Capital Ring – Section 4

Crystal Palace to Streatham Common

Section 3 goes from Crystal Palace Station to Streatham Common, it is pretty short at 6.5km and has some spectacular long views at various point through the walk. Definitely one to choose on a clear day. On leaving the station and Crystal Palace Park, you cross over Anerley Hill Road and go up a steep hill to Palace Square, which has an interesting juxtaposition of posh 19th Century houses on one side and a 1960s council housing estate on the other. Continuing uphill, we soon reach Belvedere Road, which just has posh houses, one of which has a blue plaque marking the residence of Benjamin Waterhouse-Hawkins, the designer of the dinosaurs in Crystal Palace Park.

Belvedere Road, posh houses with a nice view.

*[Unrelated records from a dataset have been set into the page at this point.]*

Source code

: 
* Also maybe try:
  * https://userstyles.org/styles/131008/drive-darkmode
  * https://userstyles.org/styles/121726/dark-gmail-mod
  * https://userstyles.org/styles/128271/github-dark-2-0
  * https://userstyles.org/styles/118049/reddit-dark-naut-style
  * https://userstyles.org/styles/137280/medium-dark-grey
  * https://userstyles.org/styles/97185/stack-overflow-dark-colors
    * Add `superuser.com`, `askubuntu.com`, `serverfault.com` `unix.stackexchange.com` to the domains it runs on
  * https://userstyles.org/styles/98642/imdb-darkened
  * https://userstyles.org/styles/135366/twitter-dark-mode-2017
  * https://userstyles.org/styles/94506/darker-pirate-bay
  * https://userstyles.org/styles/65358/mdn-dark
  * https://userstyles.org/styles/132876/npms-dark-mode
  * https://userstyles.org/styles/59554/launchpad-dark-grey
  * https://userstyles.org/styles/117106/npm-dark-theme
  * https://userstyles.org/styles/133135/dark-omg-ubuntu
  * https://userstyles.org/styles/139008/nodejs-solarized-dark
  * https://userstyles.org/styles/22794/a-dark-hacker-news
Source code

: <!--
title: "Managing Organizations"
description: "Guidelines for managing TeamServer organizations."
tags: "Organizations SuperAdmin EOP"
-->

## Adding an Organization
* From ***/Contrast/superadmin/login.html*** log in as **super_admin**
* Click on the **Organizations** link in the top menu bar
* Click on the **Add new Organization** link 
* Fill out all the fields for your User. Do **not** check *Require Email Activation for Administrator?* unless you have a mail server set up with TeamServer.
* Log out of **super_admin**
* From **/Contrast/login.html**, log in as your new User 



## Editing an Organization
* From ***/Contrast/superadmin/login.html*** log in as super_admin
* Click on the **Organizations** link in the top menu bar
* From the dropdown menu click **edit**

Nest we go downhill through Westow Park which is a small park with a children’s playground, apparently this was the grounds of a young gentlemen’s school in the 19th Century, which is probably why the road when you exit the park is named College Green. From here you can see Norwood Recreation Park which we cross. Uphill after leaving we arrive at Beulah Hill, a busy road, but with some spectacular long-range views into central London.

London from Beulah Hill.

Next, we go down Biggin Hill, which has views southward, and a pathway between two houses leads us into Biggin Wood, another small remnant of the Great North Wood.

Norwood Grove is uphill once again. It is the grounds of Norwood Grove House a Grade II listed mansion with a beautiful Cedar tree and more southward views, this time towards Croydon, the number of cranes indicating that this skyline will get more crowded in the coming years.

Norwood Grove is joined to Streatham Common, the first part you reach is The Rookery, just to the left of the Capital Ring and this is a Grade II listed Historic Garden. It is certainly worth strolling through, it has ornamental ponds, beautiful old trees and attractive herbaceous borders. It was on this site that the “Streatham Springs” were discovered, and The Rookery was originally the grounds of a now demolished spa hotel. The grounds were bought by public subscription after the demolition of the house, in order to prevent them from being developed for new housing. The waters from Streatham Springs were said to be “beneficial in Bilious and Liver complaints, headaches, jaundice and digestion”. Just outside is “The Rookery Cafe” which serves teas, coffees, sandwiches and other dishes. It also has a vibrant community notice board.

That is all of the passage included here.